* Activity
The word "Math" appears in some lines of the listing below; report how many such lines there are, and nothing else.

━━━━━ Records ━━━━━

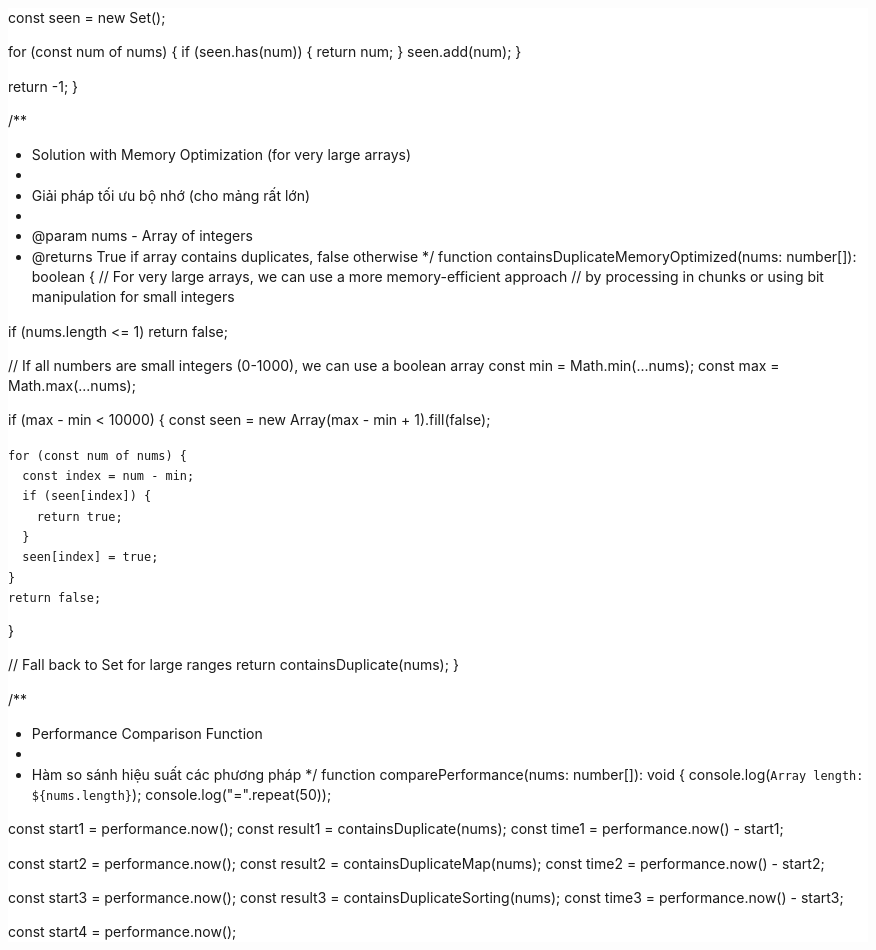   const seen = new Set<number>();

  for (const num of nums) {
    if (seen.has(num)) {
      return num;
    }
    seen.add(num);
  }

  return -1;
}

/**
 * Solution with Memory Optimization (for very large arrays)
 *
 * Giải pháp tối ưu bộ nhớ (cho mảng rất lớn)
 *
 * @param nums - Array of integers
 * @returns True if array contains duplicates, false otherwise
 */
function containsDuplicateMemoryOptimized(nums: number[]): boolean {
  // For very large arrays, we can use a more memory-efficient approach
  // by processing in chunks or using bit manipulation for small integers

  if (nums.length <= 1) return false;

  // If all numbers are small integers (0-1000), we can use a boolean array
  const min = Math.min(...nums);
  const max = Math.max(...nums);

  if (max - min < 10000) {
    const seen = new Array(max - min + 1).fill(false);

    for (const num of nums) {
      const index = num - min;
      if (seen[index]) {
        return true;
      }
      seen[index] = true;
    }
    return false;
  }

  // Fall back to Set for large ranges
  return containsDuplicate(nums);
}

/**
 * Performance Comparison Function
 *
 * Hàm so sánh hiệu suất các phương pháp
 */
function comparePerformance(nums: number[]): void {
  console.log(`Array length: ${nums.length}`);
  console.log("=".repeat(50));

  const start1 = performance.now();
  const result1 = containsDuplicate(nums);
  const time1 = performance.now() - start1;

  const start2 = performance.now();
  const result2 = containsDuplicateMap(nums);
  const time2 = performance.now() - start2;

  const start3 = performance.now();
  const result3 = containsDuplicateSorting(nums);
  const time3 = performance.now() - start3;

  const start4 = performance.now();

━━━━━

* Solution for this problem
2